**Task:**
Which lines of the data contain the string "steps"? Copy every one.

**Given information:**
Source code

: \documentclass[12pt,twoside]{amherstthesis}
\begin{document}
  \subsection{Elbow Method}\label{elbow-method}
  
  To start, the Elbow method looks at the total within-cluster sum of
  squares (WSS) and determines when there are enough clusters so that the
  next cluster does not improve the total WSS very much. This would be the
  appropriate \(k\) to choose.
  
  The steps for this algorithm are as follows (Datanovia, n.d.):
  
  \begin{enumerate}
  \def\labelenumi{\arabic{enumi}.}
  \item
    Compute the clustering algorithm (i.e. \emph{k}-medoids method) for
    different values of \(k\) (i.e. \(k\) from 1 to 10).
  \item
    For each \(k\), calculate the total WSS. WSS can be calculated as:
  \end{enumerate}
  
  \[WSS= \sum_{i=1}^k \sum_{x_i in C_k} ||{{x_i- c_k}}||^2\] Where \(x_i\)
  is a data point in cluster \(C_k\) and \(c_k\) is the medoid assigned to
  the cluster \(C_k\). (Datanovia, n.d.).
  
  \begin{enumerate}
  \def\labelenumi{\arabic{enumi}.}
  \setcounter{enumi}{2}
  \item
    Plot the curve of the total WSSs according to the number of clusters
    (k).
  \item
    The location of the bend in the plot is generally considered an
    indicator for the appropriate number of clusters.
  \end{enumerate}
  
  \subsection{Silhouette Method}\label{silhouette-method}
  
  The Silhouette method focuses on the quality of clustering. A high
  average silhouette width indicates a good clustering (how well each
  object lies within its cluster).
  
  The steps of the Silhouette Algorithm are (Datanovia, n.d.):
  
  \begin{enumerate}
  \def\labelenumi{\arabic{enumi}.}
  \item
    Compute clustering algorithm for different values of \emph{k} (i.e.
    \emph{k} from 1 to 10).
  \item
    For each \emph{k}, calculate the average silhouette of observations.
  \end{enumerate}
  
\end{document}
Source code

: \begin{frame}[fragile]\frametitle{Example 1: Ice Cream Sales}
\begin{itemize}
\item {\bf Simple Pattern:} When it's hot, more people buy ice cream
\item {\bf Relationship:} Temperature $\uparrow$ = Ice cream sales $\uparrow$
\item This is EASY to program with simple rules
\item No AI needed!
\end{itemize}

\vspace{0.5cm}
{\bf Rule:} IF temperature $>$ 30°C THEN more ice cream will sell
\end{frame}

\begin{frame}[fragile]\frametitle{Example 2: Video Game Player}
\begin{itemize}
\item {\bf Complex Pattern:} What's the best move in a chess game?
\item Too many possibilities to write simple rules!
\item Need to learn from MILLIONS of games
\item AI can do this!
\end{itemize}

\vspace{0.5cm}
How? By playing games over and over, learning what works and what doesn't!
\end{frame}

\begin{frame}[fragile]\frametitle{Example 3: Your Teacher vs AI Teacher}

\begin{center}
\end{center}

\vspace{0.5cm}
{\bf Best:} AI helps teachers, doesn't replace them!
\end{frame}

**Response area:**
  The steps for this algorithm are as follows (Datanovia, n.d.):
  The steps of the Silhouette Algorithm are (Datanovia, n.d.):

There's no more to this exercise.